Nicolas Sarkozy, le refus de repentance ?  

Dans son discours de victoire le 6 mai 2007, Nicolas Sarkozy qualifie la repentance de "haine de soi" et fustige la "concurrence des mémoires qui nourrit la haine des autres". Coup de théâtre en 2011. Un an avant l'élection présidentielle, Nicolas Sarkozy préside le 10 mai une cérémonie à l'occasion de la journée nationale de l'esclavage et modifie ses éléments de langage. Il qualifie de "premiers crimes contre l'Humanité" la traite négrière et l'esclavage dans les territoires d'outre-mer."

François Hollande : la reconnaissance du 17 octobre 1961

François Hollande s'est illustré, le 17 octobre 2012, en reconnaissant la responsabilité de la police dans la mort de dizaines de manifestants musulmans à Paris 51 ans auparavant, soit le 17 octobre 1962.  En juillet 2012, il avait également marché dans les pas de Jacques Chirac et surtout brisé l'ambiguïté de François Mitterrand en déclarant à la commémoration de la rafle du Vel d'Hiv que cet épisode était un "crime [...] commis en France par la France".

François Mitterrand : dans la continuité gaulliste

Plus de 40 ans après la guerre, François Mitterrand, empreint d'une vision gaulliste de l'histoire, estime que l'Etat vichyste sous l'Occupation s'est substitué à la République, qui n'est donc pas en cause dans la déportation des juifs. Une vision qu'il propose en creux lors du cinquantenaire de la rafle du Vel d'Hiv, le 16 juillet 1992, en se gardant de prendre la parole. Cette posture, alimentée par un dépôt de gerbe sur la tombe du maréchal Pétain quelques mois plus tôt, crée le malaise dans une partie de l'opinion.

François Mitterrand instaure pourtant en 1993 une "journée de commémoration des persécutions racistes et antisémites commises sous l'autorité de fait dite 'gouvernement de l'Etat français'".

Emmanuel Macron et le devoir de mémoire

Depuis le début de son quinquennat, le président de la république essaye d'être dans une politique de réconciliation mémorielle : Algérie, Rwanda... Il est sur tous les fronts. Le 20 septembre, Emmanuel Macron a officiellement demandé pardon aux harkis, annonçant une prochaine loi « de réparation », lors d’une cérémonie solennelle à l’Élysée. Il fera également du 7 avril – date de déclenchement du génocide contre les Tutsi, en 1994 – une journée de commémoration. Enfin, le 28 novembre 2017, Emmanuel Macron fera un discours à Ouagadougou où il annonce les axes de la relation qu'il veut fonder entre la France et le continent africain. Il déclare : "Je suis d’une génération de Français pour qui les crimes de la colonisation européenne sont incontestables et font partie de notre histoire." 

La récupération de la mémoire par les politiques 

Eric Zemmour se dit "hostile aux lois mémorielles" qu'il juge liberticides.
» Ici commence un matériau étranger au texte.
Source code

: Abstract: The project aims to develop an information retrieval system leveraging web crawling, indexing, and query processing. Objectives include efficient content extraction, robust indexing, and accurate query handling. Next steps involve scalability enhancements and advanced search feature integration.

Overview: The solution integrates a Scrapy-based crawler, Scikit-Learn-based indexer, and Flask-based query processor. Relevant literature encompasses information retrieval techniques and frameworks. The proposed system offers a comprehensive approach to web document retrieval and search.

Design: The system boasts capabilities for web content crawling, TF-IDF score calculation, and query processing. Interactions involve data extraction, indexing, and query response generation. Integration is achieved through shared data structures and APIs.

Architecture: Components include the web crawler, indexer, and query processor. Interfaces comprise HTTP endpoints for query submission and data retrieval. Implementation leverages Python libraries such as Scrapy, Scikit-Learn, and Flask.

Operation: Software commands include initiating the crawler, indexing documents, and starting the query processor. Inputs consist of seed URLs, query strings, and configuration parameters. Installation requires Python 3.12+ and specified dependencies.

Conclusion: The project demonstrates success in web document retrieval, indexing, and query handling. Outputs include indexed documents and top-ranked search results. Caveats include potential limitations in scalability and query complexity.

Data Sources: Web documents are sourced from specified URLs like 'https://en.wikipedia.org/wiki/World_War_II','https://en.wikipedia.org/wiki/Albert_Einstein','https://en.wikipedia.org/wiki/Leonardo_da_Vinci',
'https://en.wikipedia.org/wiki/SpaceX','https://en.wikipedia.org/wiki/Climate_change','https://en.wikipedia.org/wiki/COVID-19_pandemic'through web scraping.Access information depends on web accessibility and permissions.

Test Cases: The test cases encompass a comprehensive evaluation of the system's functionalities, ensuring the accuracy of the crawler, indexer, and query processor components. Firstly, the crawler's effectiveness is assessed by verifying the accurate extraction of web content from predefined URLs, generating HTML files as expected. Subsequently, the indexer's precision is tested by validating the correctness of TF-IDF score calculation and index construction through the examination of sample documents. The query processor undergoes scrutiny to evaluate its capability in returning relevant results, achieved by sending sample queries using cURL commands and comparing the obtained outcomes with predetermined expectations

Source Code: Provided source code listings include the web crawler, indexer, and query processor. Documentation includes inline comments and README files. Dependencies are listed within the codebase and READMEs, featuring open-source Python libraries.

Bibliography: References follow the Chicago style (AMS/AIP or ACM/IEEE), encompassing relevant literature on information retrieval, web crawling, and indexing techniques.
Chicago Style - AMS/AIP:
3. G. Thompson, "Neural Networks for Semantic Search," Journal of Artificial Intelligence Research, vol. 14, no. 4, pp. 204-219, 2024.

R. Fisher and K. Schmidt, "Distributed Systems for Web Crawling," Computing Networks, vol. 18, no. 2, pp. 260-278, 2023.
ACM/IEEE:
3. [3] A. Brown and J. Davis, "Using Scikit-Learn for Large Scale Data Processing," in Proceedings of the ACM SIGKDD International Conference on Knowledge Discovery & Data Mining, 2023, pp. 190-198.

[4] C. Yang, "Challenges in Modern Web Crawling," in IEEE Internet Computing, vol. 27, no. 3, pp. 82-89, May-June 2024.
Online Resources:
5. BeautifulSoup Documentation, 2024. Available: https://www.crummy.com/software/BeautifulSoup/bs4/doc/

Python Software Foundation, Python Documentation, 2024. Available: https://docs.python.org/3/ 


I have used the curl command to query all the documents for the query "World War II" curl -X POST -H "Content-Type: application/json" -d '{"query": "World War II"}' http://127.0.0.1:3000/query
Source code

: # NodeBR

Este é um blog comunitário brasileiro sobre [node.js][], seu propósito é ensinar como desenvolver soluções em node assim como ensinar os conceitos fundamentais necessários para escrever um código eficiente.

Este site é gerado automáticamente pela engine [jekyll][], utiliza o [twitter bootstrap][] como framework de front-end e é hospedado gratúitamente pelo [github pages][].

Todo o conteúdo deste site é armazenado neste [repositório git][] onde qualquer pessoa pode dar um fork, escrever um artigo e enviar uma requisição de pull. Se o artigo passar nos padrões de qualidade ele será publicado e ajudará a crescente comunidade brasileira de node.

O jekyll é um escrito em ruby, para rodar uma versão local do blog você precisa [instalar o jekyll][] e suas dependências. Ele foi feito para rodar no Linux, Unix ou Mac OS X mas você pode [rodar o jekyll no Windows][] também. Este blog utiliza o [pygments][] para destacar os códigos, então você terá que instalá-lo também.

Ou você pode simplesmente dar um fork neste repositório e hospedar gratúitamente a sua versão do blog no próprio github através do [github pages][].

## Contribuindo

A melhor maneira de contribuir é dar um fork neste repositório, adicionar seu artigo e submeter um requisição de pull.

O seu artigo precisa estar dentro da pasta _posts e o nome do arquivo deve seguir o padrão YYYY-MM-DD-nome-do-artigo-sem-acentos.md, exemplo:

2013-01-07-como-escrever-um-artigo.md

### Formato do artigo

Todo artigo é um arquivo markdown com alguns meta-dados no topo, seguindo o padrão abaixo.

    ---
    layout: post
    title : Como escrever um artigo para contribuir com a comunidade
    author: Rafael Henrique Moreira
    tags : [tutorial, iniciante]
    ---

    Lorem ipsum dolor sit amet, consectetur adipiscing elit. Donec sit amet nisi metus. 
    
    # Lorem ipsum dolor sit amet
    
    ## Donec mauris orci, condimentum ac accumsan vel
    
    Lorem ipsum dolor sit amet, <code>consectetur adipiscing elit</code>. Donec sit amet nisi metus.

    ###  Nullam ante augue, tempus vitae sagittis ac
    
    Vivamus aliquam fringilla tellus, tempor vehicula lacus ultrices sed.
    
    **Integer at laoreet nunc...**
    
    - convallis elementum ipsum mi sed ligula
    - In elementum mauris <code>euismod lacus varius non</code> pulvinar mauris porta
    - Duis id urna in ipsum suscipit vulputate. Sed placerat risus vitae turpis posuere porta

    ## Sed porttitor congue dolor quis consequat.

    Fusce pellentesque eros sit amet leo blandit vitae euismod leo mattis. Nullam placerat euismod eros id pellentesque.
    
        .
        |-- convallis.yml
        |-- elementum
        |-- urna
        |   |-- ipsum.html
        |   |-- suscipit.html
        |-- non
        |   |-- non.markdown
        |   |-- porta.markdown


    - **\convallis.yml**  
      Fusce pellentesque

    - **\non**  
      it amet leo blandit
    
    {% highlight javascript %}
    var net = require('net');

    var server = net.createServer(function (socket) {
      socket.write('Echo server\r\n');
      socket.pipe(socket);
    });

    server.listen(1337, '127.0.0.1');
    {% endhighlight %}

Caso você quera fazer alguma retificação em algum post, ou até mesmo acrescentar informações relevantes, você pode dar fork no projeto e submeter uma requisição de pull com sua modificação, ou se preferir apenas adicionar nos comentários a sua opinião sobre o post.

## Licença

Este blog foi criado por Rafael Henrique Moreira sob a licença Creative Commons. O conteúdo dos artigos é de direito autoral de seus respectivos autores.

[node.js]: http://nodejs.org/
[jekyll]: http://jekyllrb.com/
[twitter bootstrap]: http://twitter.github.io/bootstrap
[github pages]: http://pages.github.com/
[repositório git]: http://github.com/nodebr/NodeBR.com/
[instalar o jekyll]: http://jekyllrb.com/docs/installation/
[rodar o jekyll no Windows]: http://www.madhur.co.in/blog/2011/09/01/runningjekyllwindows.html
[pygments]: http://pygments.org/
Pour rappel, en France, il existe quatre lois mémorielles. La première, qui remonte au 13 juillet 1990, a permis de créer le délit de négationnisme. C'est cette loi qui, au moment de son instauration, avait fait l'objet de premières attaques. En 2001 par une deuxième loi portant sur le génocide arménien ainsi qu'une autre sur l'esclavage. Enfin la dernière en date, en 2005, portait sur la reconnaissance de la Nation en faveur des Français rapatriés. Il y a quelques semaines, Eric Zemmour disait : “Vichy a protégé les juifs français et donné les juifs étrangers”, [...] “C’est mon combat contre la repentance et la culpabilité. On essaye de culpabiliser le peuple français en permanence”.  Mais Eric Zemmour n'est pas le seul à manipuler l'histoire. 

Comment les politiques se servent de l'histoire? Dans quel but ? Nous en débattons avec nos invités...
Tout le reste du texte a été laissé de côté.